In this problem set, you will examine the pricing of volatility risk in the cross-section of stock returns, following the Journal of Finance paper Ang, Hodrick, Xing, and Zhang (2006) (thereafter, AHXZ (2006)). Specifically, we ask the following questions: Do the stocks with larger exposures to the volatility risk earn higher or lower average returns?
To answer this question, we first need to find a measure of volatility exposure. Following AHXZ (2006), we consider the VIX index. The VIX index is constructed so that it represents the implied volatility of a synthetic at-the-money option contract on the S&P100 index that has a maturity of 1 month. It is constructed from eight S&P100 index puts and calls and takes into account the American features of the options contracts, discrete cash dividends, and microstructure frictions such as bid-ask spreads.
Part I. Main Findings of AHXZ (2006)
In this part, you need to summarise the main findings in AHXZ (2006). Please list the two findings that you think are the most important (there are more than two, but you do not have to list all of them). For each key finding, please provide an economic explanation of the empirical phenomenon.
The monthly and daily individual stock data come from CRSP, accounting data come from COMPUSTAT, and data on the CBOE implied volatility index, VIX, come from the FRED St Louis. To be clear, AHXZ (2006) use the SP100-based implied volatility index, which has a ticker of VXO, for all tests reported in this paper. You can download the Fama-French three factors (market, size, and value factors) from Ken French's website. I provide some useful links to several datasets at the end of this document.

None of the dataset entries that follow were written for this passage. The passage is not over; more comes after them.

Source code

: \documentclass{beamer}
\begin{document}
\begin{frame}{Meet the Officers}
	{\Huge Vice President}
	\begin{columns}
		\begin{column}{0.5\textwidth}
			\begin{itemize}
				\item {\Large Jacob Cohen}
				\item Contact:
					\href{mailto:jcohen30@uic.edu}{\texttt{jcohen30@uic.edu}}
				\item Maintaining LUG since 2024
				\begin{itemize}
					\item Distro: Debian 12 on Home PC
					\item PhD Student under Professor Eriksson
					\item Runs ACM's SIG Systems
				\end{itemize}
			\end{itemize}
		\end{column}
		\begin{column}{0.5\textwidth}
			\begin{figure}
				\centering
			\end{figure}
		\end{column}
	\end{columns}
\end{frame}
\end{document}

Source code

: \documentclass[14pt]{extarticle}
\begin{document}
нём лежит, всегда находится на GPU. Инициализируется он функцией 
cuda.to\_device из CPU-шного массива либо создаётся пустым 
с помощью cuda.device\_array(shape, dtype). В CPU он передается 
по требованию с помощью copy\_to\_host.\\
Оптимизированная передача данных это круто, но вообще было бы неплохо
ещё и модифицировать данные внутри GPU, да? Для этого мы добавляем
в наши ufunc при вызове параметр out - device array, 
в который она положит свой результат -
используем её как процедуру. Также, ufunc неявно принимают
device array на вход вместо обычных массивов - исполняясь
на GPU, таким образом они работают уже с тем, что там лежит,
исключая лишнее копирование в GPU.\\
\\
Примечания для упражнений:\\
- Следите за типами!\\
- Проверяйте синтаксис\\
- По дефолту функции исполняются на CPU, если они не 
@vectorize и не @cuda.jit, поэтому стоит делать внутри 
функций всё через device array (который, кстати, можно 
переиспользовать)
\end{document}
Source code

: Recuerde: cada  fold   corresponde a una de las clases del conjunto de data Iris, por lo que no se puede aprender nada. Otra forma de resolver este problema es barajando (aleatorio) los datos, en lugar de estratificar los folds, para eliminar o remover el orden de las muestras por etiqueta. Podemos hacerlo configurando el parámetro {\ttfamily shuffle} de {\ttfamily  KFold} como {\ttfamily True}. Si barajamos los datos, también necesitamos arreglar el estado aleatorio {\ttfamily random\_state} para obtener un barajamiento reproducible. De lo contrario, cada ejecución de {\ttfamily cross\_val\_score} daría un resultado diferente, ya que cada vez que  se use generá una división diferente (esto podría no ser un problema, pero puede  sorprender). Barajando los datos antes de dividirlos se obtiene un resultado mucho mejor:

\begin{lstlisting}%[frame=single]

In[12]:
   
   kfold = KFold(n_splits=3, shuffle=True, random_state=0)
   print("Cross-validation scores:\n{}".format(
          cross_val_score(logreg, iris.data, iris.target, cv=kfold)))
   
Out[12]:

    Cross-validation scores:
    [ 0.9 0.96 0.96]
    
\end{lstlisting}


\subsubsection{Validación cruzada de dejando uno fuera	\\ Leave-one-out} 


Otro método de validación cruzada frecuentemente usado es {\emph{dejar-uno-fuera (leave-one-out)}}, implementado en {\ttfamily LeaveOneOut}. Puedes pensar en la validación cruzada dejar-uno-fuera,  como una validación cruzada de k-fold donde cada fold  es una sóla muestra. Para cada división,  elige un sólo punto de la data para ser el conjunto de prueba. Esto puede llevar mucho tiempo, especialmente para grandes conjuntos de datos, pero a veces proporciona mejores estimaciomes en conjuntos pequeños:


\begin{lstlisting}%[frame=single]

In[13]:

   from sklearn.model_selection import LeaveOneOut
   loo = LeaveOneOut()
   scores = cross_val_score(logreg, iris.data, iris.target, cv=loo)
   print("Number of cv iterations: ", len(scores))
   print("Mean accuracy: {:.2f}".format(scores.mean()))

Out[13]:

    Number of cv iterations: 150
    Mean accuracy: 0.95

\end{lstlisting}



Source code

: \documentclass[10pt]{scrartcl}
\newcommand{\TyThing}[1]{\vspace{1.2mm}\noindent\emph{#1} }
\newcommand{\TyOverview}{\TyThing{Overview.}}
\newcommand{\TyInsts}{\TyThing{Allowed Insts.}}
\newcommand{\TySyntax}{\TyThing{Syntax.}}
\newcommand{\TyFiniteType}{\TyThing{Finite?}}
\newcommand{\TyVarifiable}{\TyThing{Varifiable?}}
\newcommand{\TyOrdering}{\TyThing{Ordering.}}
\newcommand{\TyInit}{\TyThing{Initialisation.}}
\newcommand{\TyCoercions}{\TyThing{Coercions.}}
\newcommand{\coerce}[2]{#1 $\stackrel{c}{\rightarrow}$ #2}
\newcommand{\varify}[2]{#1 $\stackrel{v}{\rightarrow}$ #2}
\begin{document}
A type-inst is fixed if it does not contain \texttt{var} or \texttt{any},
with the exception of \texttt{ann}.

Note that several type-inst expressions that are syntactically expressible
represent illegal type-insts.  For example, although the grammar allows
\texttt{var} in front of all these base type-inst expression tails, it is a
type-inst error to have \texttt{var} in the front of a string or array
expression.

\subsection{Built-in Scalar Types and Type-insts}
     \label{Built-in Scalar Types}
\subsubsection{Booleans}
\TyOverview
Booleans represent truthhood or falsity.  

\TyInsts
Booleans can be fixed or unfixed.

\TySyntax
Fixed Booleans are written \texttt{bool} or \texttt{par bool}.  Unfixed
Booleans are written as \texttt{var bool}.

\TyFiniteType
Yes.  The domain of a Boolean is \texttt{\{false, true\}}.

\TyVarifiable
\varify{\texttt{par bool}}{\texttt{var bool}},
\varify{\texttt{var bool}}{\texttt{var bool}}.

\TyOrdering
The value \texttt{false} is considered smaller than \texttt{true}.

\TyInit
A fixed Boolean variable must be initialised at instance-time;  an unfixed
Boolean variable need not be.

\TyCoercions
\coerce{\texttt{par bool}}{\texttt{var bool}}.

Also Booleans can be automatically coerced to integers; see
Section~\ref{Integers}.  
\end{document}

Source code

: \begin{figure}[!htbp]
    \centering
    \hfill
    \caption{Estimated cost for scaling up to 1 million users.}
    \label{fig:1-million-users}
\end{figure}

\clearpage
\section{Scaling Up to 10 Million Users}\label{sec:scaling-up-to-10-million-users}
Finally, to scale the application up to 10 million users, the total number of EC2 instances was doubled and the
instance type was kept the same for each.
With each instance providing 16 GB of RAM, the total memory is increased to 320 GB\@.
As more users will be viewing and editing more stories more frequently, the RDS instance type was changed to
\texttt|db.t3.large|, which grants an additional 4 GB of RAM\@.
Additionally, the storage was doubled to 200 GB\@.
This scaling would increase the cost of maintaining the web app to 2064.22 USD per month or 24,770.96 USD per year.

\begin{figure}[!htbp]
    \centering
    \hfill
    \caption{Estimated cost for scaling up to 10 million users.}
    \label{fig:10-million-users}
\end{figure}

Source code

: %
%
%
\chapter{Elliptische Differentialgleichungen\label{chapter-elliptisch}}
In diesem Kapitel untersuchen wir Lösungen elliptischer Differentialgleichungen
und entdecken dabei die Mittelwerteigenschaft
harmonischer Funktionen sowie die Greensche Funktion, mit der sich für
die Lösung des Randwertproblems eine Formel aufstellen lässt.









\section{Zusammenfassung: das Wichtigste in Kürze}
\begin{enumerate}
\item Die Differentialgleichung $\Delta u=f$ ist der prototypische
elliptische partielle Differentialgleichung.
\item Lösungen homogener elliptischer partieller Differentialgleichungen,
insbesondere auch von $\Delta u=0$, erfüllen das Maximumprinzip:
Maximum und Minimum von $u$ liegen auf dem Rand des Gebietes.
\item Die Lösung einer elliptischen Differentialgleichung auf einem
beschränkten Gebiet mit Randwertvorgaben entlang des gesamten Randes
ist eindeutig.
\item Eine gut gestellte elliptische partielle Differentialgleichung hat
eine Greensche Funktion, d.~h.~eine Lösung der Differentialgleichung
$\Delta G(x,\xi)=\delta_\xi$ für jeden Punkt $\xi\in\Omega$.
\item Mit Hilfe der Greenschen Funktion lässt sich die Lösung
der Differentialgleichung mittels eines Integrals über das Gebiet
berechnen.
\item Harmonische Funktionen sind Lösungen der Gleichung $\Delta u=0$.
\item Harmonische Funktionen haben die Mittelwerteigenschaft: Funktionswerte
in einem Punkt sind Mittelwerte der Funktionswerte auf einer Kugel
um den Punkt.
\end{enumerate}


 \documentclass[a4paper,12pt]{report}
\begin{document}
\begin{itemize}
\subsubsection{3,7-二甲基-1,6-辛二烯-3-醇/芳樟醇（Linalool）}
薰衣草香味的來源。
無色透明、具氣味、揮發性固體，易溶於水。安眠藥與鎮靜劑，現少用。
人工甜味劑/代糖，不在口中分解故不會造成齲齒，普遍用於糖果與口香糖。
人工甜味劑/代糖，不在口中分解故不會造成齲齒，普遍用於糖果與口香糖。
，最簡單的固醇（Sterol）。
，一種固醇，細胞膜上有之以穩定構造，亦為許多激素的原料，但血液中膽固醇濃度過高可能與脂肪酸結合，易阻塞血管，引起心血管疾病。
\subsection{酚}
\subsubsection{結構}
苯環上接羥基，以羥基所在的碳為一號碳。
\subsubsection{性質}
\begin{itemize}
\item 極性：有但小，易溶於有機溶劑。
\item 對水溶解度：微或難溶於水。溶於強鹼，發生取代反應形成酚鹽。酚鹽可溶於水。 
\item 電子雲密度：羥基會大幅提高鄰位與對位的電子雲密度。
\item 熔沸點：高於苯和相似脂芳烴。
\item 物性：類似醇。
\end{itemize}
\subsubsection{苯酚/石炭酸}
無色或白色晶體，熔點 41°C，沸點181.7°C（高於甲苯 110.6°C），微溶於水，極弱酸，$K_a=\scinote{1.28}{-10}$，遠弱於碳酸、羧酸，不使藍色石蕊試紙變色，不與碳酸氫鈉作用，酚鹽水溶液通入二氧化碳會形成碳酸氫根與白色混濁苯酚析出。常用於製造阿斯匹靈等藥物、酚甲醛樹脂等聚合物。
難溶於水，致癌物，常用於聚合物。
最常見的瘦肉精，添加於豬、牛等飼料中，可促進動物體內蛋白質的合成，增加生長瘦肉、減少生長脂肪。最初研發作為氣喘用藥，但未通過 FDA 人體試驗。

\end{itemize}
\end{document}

Your first task is to download all the data and load the datasets using pandas . After that, you need to report (1) which datasets you use in this problem set and why you need them, (2) how you preprocess the data (e.g., dropping samples based on some requirements, handling missing data, merging datasets, etc.), and (3) how many firms per year your final sample has in the panel data of stock returns.
To measure the sensitivity to aggregate volatility innovations, you are required to run the following regression:
You need to run the above regression with daily data for each stock per month.
At the end of each month, you sort stocks into quintiles based on the value of the realized coefficients over the past month. Firms in quintile 1 have the lowest coefficients, while firms in quintile 5 have the highest loadings. Within each quintile portfolio, we value-weight the stocks. We link the returns across time to form one series of post-ranking returns for each quintile portfolio. In this portfolio sorting step, you should use the CRSP monthly stock return data.
Your task is to replicate the empirical results in Table I of AHXZ (2006). Please only replicate the numbers in the following attached table.
The first two columns report the mean and standard deviation of the monthly total, notexcess, simple returns.
The column labelled % Mkt share shows the percentage of market cap for all the stocks in each quintile.
The sample period in AHXZ (2006) is from January 1986 to December 2000. However, I require you to conduct the same data analysis in the out-of-sample, January 2001 to December 2020.
Caveat: It is impossible to get exactly the same numbers as in the original paper.
Some useful links:
- VXO/VIX index: https://wrds-www.wharton.upenn.edu/pages/get-data/cboe-indexes/cboe-indexes-1/cboe-indexes/ or https://fred.stlouisfed.org/series/VXOCLS
- Ken French's library: https://mba.tuck.dartmouth.edu/pages/faculty/ken.french/data_library.html
- CRSP Stock / Security Files: https://wrds-www.wharton.upenn.edu/pages/get-data/center-research-security-prices-crsp/annual-update/stock-security-files/
To save you time, I put the daily and monthly stock return data in Dropbox.
However, you need to download the VXO index and Fama-French factors on your own, using the above links.
You need to submit two documents:
- A PDF file that contains your explanation, such as the main findings, economic explanations, execution details, etc. Please keep your document as concise a possible (no more than five pages).
- Python codes (Jupyter Notebook, .py file, etc.) that show the details of your data work (Please add as many comments as you can).
Your grade is determined by the accuracy of your solutions, explanations of each data analysis step, and your interpretation of the empirical findings.
Please do NOT submit the datasets.
Finally, if you find anything unclear, please read the JF paper, AHXZ (2006), carefully.